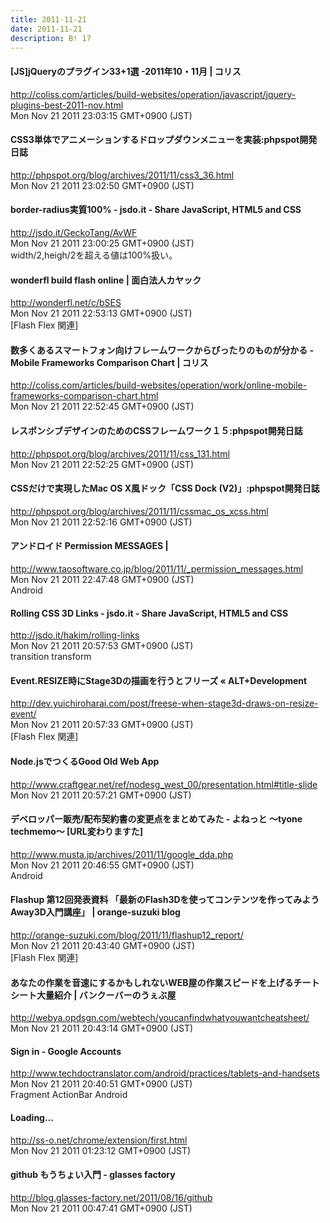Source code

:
 ```yaml
---
title: 2011-11-21
date: 2011-11-21
description: B! 17
---
```


####   [JS]jQueryのプラグイン33+1選 -2011年10・11月 | コリス
http://coliss.com/articles/build-websites/operation/javascript/jquery-plugins-best-2011-nov.html<br>
Mon Nov 21 2011 23:03:15 GMT+0900 (JST)<br>


#### CSS3単体でアニメーションするドロップダウンメニューを実装:phpspot開発日誌
http://phpspot.org/blog/archives/2011/11/css3_36.html<br>
Mon Nov 21 2011 23:02:50 GMT+0900 (JST)<br>


#### border-radius実質100% - jsdo.it - Share JavaScript, HTML5 and CSS
http://jsdo.it/GeckoTang/AvWF<br>
Mon Nov 21 2011 23:00:25 GMT+0900 (JST)<br>
width/2,heigh/2を超える値は100%扱い。


#### wonderfl build flash online | 面白法人カヤック
http://wonderfl.net/c/bSES<br>
Mon Nov 21 2011 22:53:13 GMT+0900 (JST)<br>
[Flash Flex 関連]


####   数多くあるスマートフォン向けフレームワークからぴったりのものが分かる -Mobile Frameworks Comparison Chart | コリス
http://coliss.com/articles/build-websites/operation/work/online-mobile-frameworks-comparison-chart.html<br>
Mon Nov 21 2011 22:52:45 GMT+0900 (JST)<br>


#### レスポンシブデザインのためのCSSフレームワーク１５:phpspot開発日誌
http://phpspot.org/blog/archives/2011/11/css_131.html<br>
Mon Nov 21 2011 22:52:25 GMT+0900 (JST)<br>


#### CSSだけで実現したMac OS X風ドック「CSS Dock (V2)」:phpspot開発日誌
http://phpspot.org/blog/archives/2011/11/cssmac_os_xcss.html<br>
Mon Nov 21 2011 22:52:16 GMT+0900 (JST)<br>


#### アンドロイド Permission MESSAGES | 
http://www.taosoftware.co.jp/blog/2011/11/_permission_messages.html<br>
Mon Nov 21 2011 22:47:48 GMT+0900 (JST)<br>
Android


#### Rolling CSS 3D Links  - jsdo.it - Share JavaScript, HTML5 and CSS
http://jsdo.it/hakim/rolling-links<br>
Mon Nov 21 2011 20:57:53 GMT+0900 (JST)<br>
transition transform


#### Event.RESIZE時にStage3Dの描画を行うとフリーズ « ALT+Development
http://dev.yuichiroharai.com/post/freese-when-stage3d-draws-on-resize-event/<br>
Mon Nov 21 2011 20:57:33 GMT+0900 (JST)<br>
[Flash Flex 関連]


#### Node.jsでつくるGood Old Web App
http://www.craftgear.net/ref/nodesg_west_00/presentation.html#title-slide<br>
Mon Nov 21 2011 20:57:21 GMT+0900 (JST)<br>


#### デベロッパー販売/配布契約書の変更点をまとめてみた - よねっと ～tyone techmemo～ [URL変わりますた]
http://www.musta.jp/archives/2011/11/google_dda.php<br>
Mon Nov 21 2011 20:46:55 GMT+0900 (JST)<br>
Android


#### Flashup 第12回発表資料 「最新のFlash3Dを使ってコンテンツを作ってみようAway3D入門講座」 | orange-suzuki blog
http://orange-suzuki.com/blog/2011/11/flashup12_report/<br>
Mon Nov 21 2011 20:43:40 GMT+0900 (JST)<br>
[Flash Flex 関連]


#### あなたの作業を音速にするかもしれないWEB屋の作業スピードを上げるチートシート大量紹介 | バンクーバーのうぇぶ屋
http://webya.opdsgn.com/webtech/youcanfindwhatyouwantcheatsheet/<br>
Mon Nov 21 2011 20:43:14 GMT+0900 (JST)<br>


#### Sign in - Google Accounts
http://www.techdoctranslator.com/android/practices/tablets-and-handsets<br>
Mon Nov 21 2011 20:40:51 GMT+0900 (JST)<br>
Fragment  ActionBar Android


#### Loading...
http://ss-o.net/chrome/extension/first.html<br>
Mon Nov 21 2011 01:23:12 GMT+0900 (JST)<br>


#### github もうちょい入門 - glasses factory
http://blog.glasses-factory.net/2011/08/16/github<br>
Mon Nov 21 2011 00:47:41 GMT+0900 (JST)<br>


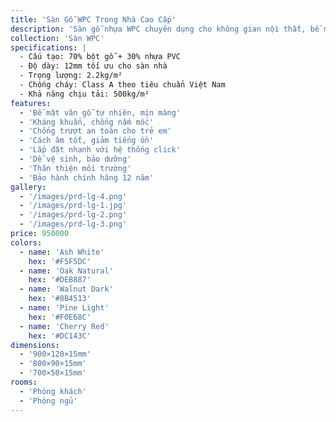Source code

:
 ```yaml
---
title: 'Sàn Gỗ WPC Trong Nhà Cao Cấp'
description: 'Sàn gỗ nhựa WPC chuyên dụng cho không gian nội thất, bề mặt mịn màng, kháng khuẩn và chống trượt an toàn'
collection: 'Sàn WPC'
specifications: |
  - Cấu tạo: 70% bột gỗ + 30% nhựa PVC
  - Độ dày: 12mm tối ưu cho sàn nhà
  - Trọng lượng: 2.2kg/m²
  - Chống cháy: Class A theo tiêu chuẩn Việt Nam
  - Khả năng chịu tải: 500kg/m²
features:
  - 'Bề mặt vân gỗ tự nhiên, mịn màng'
  - 'Kháng khuẩn, chống nấm mốc'
  - 'Chống trượt an toàn cho trẻ em'
  - 'Cách âm tốt, giảm tiếng ồn'
  - 'Lắp đặt nhanh với hệ thống click'
  - 'Dễ vệ sinh, bảo dưỡng'
  - 'Thân thiện môi trường'
  - 'Bảo hành chính hãng 12 năm'
gallery:
  - '/images/prd-lg-4.png'
  - '/images/prd-lg-1.jpg'
  - '/images/prd-lg-2.png'
  - '/images/prd-lg-3.png'
price: 950000
colors:
  - name: 'Ash White'
    hex: '#F5F5DC'
  - name: 'Oak Natural'
    hex: '#DEB887'
  - name: 'Walnut Dark'
    hex: '#8B4513'
  - name: 'Pine Light'
    hex: '#F0E68C'
  - name: 'Cherry Red'
    hex: '#DC143C'
dimensions:
  - '900×120×15mm'
  - '800×90×15mm'
  - '700×50×15mm'
rooms:
  - 'Phòng khách'
  - 'Phòng ngủ'
---
```

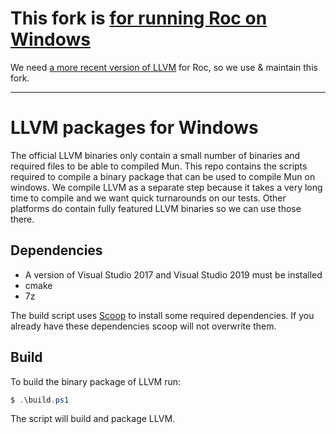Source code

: # This fork is [for running Roc on Windows](https://github.com/roc-lang/roc/blob/main/BUILDING_FROM_SOURCE.md#llvm-installation-on-windows)

We need [a more recent version of LLVM](https://github.com/roc-lang/llvm-package-windows/pull/1)
for Roc, so we use & maintain this fork.

---

# LLVM packages for Windows

The official LLVM binaries only contain a small number of binaries and required files to be able to
compiled Mun. This repo contains the scripts required to compile a binary package that can be used
to compile Mun on windows. We compile LLVM as a separate step because it takes a very long time to
compile and we want quick turnarounds on our tests. Other platforms do contain fully featured LLVM
binaries so we can use those there.

## Dependencies

- A version of Visual Studio 2017 and Visual Studio 2019 must be installed
- cmake
- 7z

The build script uses [Scoop](https://scoop.sh/) to install some required dependencies. If you
already have these dependencies scoop will not overwrite them.

## Build

To build the binary package of LLVM run:

```powershell
$ .\build.ps1
```

The script will build and package LLVM.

————

** ASSIGNMENT **
The result should be every line of the material that contains the word "lang", so copy those lines.

** WRITTEN SOLUTION **
: # This fork is [for running Roc on Windows](https://github.com/roc-lang/roc/blob/main/BUILDING_FROM_SOURCE.md#llvm-installation-on-windows)
We need [a more recent version of LLVM](https://github.com/roc-lang/llvm-package-windows/pull/1)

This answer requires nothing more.